(Stored data)
______
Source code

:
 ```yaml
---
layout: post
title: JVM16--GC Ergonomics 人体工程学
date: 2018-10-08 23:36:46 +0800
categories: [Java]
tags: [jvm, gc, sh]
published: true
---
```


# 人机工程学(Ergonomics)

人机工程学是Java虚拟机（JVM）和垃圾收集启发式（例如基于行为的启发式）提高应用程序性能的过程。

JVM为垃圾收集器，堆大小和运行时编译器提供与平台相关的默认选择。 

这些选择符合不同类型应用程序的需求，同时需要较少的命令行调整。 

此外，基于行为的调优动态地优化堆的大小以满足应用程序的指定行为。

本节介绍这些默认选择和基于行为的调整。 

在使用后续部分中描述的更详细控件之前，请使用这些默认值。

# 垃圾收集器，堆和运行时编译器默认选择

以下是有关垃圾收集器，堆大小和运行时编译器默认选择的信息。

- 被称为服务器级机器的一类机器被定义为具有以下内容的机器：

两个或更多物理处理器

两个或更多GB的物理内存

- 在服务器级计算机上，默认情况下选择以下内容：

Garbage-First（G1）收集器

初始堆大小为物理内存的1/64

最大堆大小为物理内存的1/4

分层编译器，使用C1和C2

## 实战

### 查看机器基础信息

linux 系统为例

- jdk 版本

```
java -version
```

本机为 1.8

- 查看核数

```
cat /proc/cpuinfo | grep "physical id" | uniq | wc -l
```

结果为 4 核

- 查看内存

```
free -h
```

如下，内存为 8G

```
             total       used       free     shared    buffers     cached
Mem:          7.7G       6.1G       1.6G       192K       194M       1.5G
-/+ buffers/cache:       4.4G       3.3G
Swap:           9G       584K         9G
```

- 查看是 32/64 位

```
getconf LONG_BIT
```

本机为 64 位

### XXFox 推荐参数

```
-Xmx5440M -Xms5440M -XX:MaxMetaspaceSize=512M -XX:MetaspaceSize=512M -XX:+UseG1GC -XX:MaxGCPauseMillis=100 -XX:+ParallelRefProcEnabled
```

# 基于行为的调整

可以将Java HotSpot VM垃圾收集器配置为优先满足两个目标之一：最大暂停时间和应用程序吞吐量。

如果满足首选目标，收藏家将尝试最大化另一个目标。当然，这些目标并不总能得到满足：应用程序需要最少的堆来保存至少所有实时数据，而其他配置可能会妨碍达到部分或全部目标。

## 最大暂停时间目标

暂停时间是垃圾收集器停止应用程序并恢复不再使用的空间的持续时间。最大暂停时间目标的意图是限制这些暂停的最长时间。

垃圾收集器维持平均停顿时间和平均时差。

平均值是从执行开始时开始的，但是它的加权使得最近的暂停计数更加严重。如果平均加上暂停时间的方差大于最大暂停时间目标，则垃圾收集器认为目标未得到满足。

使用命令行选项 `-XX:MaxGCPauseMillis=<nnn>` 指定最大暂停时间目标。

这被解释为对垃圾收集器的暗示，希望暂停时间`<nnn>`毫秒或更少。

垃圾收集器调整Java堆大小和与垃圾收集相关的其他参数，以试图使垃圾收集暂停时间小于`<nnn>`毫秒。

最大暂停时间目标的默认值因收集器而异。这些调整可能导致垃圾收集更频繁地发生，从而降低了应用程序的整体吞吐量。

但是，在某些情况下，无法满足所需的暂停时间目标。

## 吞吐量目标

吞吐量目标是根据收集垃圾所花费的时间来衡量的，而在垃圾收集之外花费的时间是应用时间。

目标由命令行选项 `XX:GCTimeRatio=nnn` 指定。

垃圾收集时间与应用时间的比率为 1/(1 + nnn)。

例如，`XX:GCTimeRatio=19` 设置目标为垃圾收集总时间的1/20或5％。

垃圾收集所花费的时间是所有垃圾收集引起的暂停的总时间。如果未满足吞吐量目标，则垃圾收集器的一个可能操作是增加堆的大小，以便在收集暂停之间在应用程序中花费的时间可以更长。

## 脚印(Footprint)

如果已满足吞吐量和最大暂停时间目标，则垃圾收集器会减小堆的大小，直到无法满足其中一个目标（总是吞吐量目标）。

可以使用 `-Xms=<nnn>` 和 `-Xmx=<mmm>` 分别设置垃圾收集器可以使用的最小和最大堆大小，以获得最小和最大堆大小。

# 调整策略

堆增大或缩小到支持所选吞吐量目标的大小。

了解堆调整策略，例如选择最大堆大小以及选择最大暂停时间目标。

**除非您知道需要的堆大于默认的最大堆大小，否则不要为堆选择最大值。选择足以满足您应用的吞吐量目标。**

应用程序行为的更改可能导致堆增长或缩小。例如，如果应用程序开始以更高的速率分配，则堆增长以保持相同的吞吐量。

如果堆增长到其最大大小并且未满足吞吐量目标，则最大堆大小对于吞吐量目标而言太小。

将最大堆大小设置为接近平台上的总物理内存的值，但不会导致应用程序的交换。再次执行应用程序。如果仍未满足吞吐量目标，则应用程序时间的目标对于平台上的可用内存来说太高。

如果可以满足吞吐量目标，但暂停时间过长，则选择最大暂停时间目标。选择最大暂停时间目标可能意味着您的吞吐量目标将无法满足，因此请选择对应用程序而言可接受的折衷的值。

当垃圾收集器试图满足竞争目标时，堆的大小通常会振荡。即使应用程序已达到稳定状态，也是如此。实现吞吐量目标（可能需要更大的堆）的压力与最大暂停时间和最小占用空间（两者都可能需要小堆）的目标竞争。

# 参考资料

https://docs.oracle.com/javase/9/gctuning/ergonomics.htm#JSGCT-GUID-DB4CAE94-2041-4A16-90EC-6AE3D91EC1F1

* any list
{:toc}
______
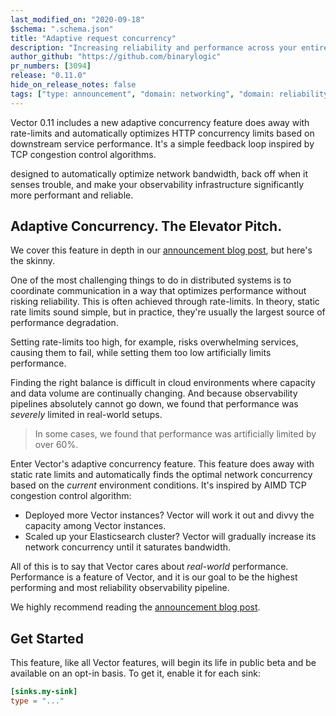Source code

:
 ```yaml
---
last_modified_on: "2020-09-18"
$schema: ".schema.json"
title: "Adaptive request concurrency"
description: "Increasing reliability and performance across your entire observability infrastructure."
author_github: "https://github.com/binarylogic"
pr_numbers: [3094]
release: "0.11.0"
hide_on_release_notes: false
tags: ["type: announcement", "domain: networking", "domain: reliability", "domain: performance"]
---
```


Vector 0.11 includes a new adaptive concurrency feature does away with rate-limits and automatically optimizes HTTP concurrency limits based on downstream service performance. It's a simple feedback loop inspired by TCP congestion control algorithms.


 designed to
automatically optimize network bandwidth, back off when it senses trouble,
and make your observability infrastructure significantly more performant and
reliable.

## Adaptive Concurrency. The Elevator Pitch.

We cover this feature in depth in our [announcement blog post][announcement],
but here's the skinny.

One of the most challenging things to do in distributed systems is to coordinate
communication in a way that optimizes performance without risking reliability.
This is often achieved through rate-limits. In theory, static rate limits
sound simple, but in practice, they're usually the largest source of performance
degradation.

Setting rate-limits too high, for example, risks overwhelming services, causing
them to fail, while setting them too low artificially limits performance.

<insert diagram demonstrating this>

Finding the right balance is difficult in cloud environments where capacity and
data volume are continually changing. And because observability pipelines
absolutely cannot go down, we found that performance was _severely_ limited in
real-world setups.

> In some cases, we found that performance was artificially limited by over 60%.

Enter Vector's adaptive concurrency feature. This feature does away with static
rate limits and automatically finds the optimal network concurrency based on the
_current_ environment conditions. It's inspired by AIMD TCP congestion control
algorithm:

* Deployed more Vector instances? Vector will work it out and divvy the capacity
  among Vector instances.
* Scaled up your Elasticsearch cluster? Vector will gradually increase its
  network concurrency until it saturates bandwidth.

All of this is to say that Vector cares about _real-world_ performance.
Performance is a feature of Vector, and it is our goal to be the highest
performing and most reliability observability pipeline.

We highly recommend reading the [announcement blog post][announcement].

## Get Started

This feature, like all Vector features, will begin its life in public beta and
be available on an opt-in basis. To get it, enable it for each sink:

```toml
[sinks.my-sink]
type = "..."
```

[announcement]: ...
______
- Task statement:
Proceeding from the line containing "应用程序行为的更改可能导致堆" through the line containing "将最大堆大小设置为接近平台上", transcribe the lines above exactly, both end lines included.

- Worked solution:
应用程序行为的更改可能导致堆增长或缩小。例如，如果应用程序开始以更高的速率分配，则堆增长以保持相同的吞吐量。

如果堆增长到其最大大小并且未满足吞吐量目标，则最大堆大小对于吞吐量目标而言太小。

将最大堆大小设置为接近平台上的总物理内存的值，但不会导致应用程序的交换。再次执行应用程序。如果仍未满足吞吐量目标，则应用程序时间的目标对于平台上的可用内存来说太高。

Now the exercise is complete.